3. The third consideration is the configuration of IP subnets. When joining virtual private clouds (VPCs) together, it is essential to ensure that there will not be an addressing conflict. VPCs are created with private addressing, as defined in RFC 1918. If two VPCs are utilizing the same address structure, it would cause a conflict if they were connected. It is necessary to allocate unique subnets per VPC, leaving room for more to be added per region.
4. The final consideration is designing the environment as hub and spoke, versus many-to-many connectivity. As your cloud environment grows, a many-to-many configuration becomes untenable. You need to figure out the flow of data through the environments, what flows could take an extra hop along the way to its destination, and then connect high-usage paths directly.

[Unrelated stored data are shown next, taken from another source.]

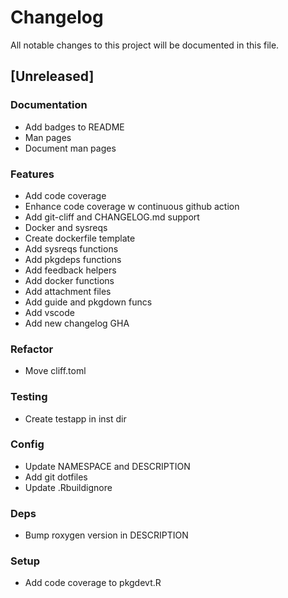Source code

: # Changelog
All notable changes to this project will be documented in this file.

## [Unreleased]

### Documentation

- Add badges to README
- Man pages
- Document man pages

### Features

- Add code coverage
- Enhance code coverage w continuous github action
- Add git-cliff and CHANGELOG.md support
- Docker and sysreqs
- Create dockerfile template
- Add sysreqs functions
- Add pkgdeps functions
- Add feedback helpers
- Add docker functions
- Add attachment files
- Add guide and pkgdown funcs
- Add vscode
- Add new changelog GHA

### Refactor

- Move cliff.toml

### Testing

- Create testapp in inst dir

### Config

- Update NAMESPACE and DESCRIPTION
- Add git dotfiles
- Update .Rbuildignore

### Deps

- Bump roxygen version in DESCRIPTION

### Setup

- Add code coverage to pkgdevt.R

<!-- generated by git-cliff -->
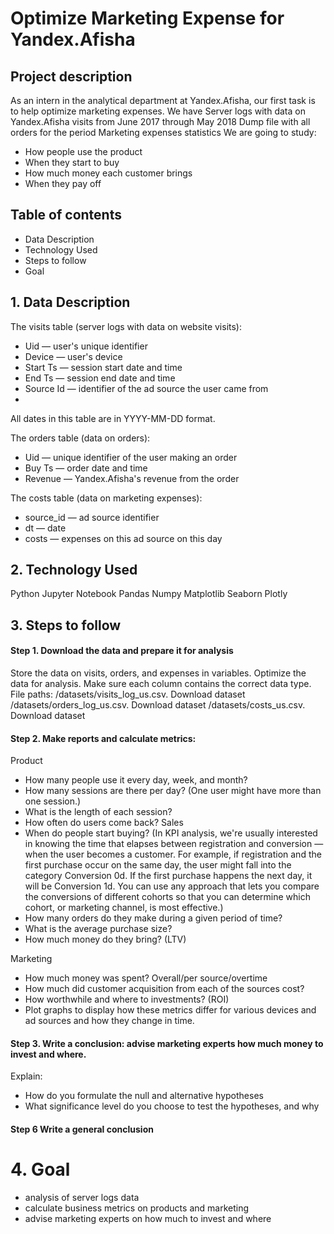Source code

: # Optimize Marketing Expense for Yandex.Afisha
## Project description
As an intern in the analytical department at Yandex.Afisha, our first task is to help optimize marketing expenses.
We have Server logs with data on Yandex.Afisha visits from June 2017 through May 2018
Dump file with all orders for the period Marketing expenses statistics
We are going to study: 
- How people use the product
- When they start to buy
- How much money each customer brings
- When they pay off
## Table of contents
- Data Description
- Technology Used
- Steps to follow 
- Goal

## 1. Data Description
The visits table (server logs with data on website visits):
- Uid — user's unique identifier
- Device — user's device
- Start Ts — session start date and time
- End Ts — session end date and time
- Source Id — identifier of the ad source the user came from
- 
All dates in this table are in YYYY-MM-DD format.

The orders table (data on orders):
- Uid — unique identifier of the user making an order
- Buy Ts — order date and time
- Revenue — Yandex.Afisha's revenue from the order

The costs table (data on marketing expenses):
- source_id — ad source identifier
- dt — date
- costs — expenses on this ad source on this day

## 2. Technology Used
Python
Jupyter Notebook
Pandas
Numpy
Matplotlib
Seaborn
Plotly

## 3. Steps to follow
#### Step 1. Download the data and prepare it for analysis
Store the data on visits, orders, and expenses in variables. Optimize the data for analysis. Make sure each column contains the correct data type.
File paths:
 /datasets/visits_log_us.csv. Download dataset
 /datasets/orders_log_us.csv. Download dataset
 /datasets/costs_us.csv. Download dataset

#### Step 2. Make reports and calculate metrics:
Product
- How many people use it every day, week, and month?
- How many sessions are there per day? (One user might have more than one session.)
- What is the length of each session?
- How often do users come back?
Sales
- When do people start buying? (In KPI analysis, we're usually interested in knowing the time that elapses between registration and conversion — when the user becomes a customer. For example, if registration and the first purchase occur on the same day, the user might fall into the category Conversion 0d. If the first purchase happens the next day, it will be Conversion 1d. You can use any approach that lets you compare the conversions of different cohorts so that you can determine which cohort, or marketing channel, is most effective.)
- How many orders do they make during a given period of time?
- What is the average purchase size?
- How much money do they bring? (LTV)

Marketing
- How much money was spent? Overall/per source/overtime
- How much did customer acquisition from each of the sources cost?
- How worthwhile and where to investments? (ROI)
- Plot graphs to display how these metrics differ for various devices and ad sources and how they change in time.

#### Step 3. Write a conclusion: advise marketing experts how much money to invest and where.
Explain:
- How do you formulate the null and alternative hypotheses
- What significance level do you choose to test the hypotheses, and why
#### Step 6 Write a general conclusion
# 4. Goal
- analysis of server logs data
- calculate business metrics on products and marketing
- advise marketing experts on how much to invest and where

Cloud workload architecture design decisions
This has a large impact on the reliability of software and infrastructure. When designing your workload service architecture, building highly scalable and highly-reliable architectures is critical. It is best practice to use common communications standards, like service-oriented architecture (SOA) or microservices architecture, to enable for quick incorporation into existing cloud workloads as your design progresses.
Designing software in a distributed system is very important for failure prevention. If you do a threat analysis with the assumption that failure will occur, then you can look at how to design your systems to best prevent failure. In order to determine the type of distributed system you need to design, you will need to determine the reliability it needs. A hard real-time system has the highest demand for reliability, as opposed to soft real-time system. If you choose a hard real-time system, then implement loosely-coupled dependencies, so if one component changes it does not force changes to the others that depend on it.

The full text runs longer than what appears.